The moderation of his political outlook expresses an important trend in British politics. This is the movement within both major parties toward the moderate center and a reaffirmation of the national rather than the party point of view. The antics of the extreme left and the extreme right in British politics are entertaining and occasionally worrying. But under present conditions neither group represents a dominant doctrine, although in London, as in Washington, governments must make gestures in the direction of their more extreme supporters.
This movement toward the center seems to express two deeply felt national attitudes. One is that further experimentation in transforming British society should be postponed until the changes that took place in World War II and the decade that followed it have finished their alteration of that society. There will be—indeed, there must be—further alterations in the industrial economy, and these, of course, will affect society. But I do not believe the British people are now prepared for further sweeping, planned changes in their life or would support such changes if they were to be proposed by either political party.
The second attitude is a growing determination to face up to the national danger. Successive governments have attempted to drive home the lesson that Britain's economic peril is very real and that it is not a transient matter; that exports and dollar balances and internal consumption will be matters of great importance for years to come. As the memories of pre-war Britain fade, and as a new generation that has never experienced the national economic security of imperial Britain gains power, awareness of the nation's real problems should take hold. And because the British are a sensible people bountifully endowed with courage and resource, they should be able to meet and defeat the problems.
But at the moment the percentage of those who understand the national position is too small. They must eternally contend against two psychological factors in working-class opinion which we have already encountered. One is the political lethargy of the new industrial worker who, after centuries of shameful treatment, has emerged into the sunlight of full employment, adequate housing, high wages, strong industrial organization, political representation, amusements, clothes and food that for decades have been out of the reach of Britain's masses. This new working class has shown itself capable of great self-sacrifice on behalf of its class interests and, let us never forget, on behalf of its country in the last fifty years. But now, having reached the home of its dreams, it has hung a "Do Not Disturb" sign on the gate. Apparently it has done with sacrifice and realism.

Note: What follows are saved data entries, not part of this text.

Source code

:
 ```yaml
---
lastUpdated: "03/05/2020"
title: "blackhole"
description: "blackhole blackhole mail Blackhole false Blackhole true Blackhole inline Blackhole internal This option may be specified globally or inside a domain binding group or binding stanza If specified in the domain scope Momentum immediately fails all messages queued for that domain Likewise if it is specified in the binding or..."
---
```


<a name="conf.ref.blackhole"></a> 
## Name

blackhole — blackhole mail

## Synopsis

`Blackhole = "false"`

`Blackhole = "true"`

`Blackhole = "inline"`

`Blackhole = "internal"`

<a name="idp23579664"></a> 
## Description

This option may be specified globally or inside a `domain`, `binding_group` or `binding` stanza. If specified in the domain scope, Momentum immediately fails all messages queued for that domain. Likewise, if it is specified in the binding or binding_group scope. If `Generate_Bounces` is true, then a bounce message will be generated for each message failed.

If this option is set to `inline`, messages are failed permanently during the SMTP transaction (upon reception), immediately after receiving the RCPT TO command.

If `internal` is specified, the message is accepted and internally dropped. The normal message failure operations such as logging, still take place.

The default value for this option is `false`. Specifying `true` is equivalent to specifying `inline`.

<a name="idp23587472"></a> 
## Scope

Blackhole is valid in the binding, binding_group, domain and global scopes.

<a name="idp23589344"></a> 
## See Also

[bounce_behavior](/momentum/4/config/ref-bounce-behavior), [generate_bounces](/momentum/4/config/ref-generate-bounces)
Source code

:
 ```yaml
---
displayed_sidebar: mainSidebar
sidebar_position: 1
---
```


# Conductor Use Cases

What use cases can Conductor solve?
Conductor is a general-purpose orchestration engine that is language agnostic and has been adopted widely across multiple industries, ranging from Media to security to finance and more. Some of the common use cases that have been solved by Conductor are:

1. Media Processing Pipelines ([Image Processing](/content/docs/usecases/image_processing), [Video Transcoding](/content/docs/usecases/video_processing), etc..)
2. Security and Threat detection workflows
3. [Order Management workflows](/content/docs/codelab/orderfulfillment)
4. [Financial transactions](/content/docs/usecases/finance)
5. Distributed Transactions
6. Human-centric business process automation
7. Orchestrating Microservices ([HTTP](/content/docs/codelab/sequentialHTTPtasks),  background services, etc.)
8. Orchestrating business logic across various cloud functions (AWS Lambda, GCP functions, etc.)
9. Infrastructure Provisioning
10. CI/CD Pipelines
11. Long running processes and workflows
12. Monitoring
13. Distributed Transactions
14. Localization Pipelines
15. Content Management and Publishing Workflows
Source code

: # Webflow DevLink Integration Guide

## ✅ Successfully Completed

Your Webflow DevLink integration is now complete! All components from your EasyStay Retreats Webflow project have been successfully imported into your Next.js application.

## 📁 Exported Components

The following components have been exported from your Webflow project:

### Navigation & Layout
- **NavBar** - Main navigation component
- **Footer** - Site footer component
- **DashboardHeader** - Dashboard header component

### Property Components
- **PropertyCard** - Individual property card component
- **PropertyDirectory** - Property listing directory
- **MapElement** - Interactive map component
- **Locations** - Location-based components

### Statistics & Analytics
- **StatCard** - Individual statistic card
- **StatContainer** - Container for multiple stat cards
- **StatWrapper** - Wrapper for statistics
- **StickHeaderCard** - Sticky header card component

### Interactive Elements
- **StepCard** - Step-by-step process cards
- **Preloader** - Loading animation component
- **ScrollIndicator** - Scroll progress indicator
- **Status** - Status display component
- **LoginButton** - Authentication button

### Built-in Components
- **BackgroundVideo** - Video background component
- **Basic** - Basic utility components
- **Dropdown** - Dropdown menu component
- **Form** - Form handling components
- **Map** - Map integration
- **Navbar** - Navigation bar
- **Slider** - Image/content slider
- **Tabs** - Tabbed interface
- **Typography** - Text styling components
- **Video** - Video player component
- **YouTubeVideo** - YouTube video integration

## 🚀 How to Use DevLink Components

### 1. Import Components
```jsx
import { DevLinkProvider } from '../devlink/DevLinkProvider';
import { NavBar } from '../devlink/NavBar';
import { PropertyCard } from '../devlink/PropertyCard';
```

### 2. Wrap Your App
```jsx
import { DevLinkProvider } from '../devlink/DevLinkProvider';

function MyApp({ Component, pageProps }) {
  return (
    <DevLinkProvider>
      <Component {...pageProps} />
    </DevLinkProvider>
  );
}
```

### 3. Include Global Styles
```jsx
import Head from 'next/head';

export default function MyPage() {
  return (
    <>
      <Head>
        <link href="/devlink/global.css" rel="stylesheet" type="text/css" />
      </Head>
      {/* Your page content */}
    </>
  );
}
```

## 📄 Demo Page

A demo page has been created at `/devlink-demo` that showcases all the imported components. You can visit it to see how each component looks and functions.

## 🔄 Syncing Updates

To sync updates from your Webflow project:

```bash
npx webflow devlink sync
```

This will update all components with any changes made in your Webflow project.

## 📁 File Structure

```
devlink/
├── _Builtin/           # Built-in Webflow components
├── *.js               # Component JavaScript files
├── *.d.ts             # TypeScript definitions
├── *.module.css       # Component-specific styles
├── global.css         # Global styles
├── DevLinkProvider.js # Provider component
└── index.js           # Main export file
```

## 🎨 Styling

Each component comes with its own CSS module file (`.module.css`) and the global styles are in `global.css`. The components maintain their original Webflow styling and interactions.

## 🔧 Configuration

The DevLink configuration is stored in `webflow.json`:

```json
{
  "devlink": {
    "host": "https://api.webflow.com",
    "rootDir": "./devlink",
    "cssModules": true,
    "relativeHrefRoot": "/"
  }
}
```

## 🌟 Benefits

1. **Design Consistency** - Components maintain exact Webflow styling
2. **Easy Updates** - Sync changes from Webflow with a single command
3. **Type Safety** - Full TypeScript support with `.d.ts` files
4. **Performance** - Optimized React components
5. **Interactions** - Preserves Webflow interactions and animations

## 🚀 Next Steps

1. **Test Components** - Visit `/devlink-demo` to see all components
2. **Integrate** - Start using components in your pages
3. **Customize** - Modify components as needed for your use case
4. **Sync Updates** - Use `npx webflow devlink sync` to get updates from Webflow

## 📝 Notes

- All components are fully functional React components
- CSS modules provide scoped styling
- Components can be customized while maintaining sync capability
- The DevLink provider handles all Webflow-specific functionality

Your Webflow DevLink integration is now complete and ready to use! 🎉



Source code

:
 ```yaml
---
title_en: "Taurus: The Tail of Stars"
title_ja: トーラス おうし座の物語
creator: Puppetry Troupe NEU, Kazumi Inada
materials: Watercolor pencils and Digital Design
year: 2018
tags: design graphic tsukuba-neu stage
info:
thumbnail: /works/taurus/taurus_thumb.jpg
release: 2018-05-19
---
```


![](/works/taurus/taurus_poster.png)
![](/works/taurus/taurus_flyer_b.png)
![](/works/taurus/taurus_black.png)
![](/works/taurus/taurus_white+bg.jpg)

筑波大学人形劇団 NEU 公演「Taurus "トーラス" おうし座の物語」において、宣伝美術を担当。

To a certain extent this attitude is encouraged by the big national newspapers. The emphasis on sport, crime, the royal family, and the trivia of international affairs leaves inadequate space for the grim realities of the long politico-economic struggle with Russia, and the new working class remains uninformed about its real problems. A Prime Minister or a Chancellor of the Exchequer may expound the realities of the national position in a speech, but if people are not interested enough to listen or to read, what good does it do?
Such a state of mind in an important section of the populace seriously impedes national progress. When dollar contracts are lost because of union squabbles there is something radically wrong with the leadership exercised by the trade unions. Would the contracts be lost, one wonders, if the union leaders had given their followers a clear explanation of the importance of such contracts not only to one factory in one industry but to the entire nation?
Admittedly, there are plenty of others in Britain who do not understand the importance of the economic situation or the changes that have taken place. But the attitude of a retired colonel in Bedford or a stout matron in Wimbledon is not so important to the nation's welfare as that of the members of the working class.
The second factor affecting the response of this class to the nation's needs is the effect upon it of the economic depression of the years between the two world wars. Again and again we have seen how the memory of unemployment, of the dole, of endless empty days at labor exchanges, of hungry children and women's stricken eyes has colored the thinking of the working class. It is too ready to see the problems of the 1950's in terms of its experiences of the 1930's. Consequently, it adopts a partisan attitude toward political development and a reactionary attitude toward industrial innovation.
There are those who argue that these attitudes will change as the working class becomes more accustomed to its new condition of life and place in the national pattern. This may prove true. But can Britain afford to wait until the union leaders understand that each new machine or industrial technique is not part of a calculated plan by the bosses to return the workers to the conditions prevailing in South Wales in 1936?
This partisan approach to economic problems is as important a factor as complacency and lethargy in obstructing adoption by the working class of a national viewpoint toward the British economic predicament. The British political system is a marvelously well-balanced one. But the balance is disturbed now and has been for some years by the tendency of organized labor to think almost exclusively in terms of its own rather than national interests. Labor can with perfect justice retort that when the middle class dominated British society it thought in terms of its own interests, too. This is true, of course. The difference is that the present national position is too precarious for blind partisanship.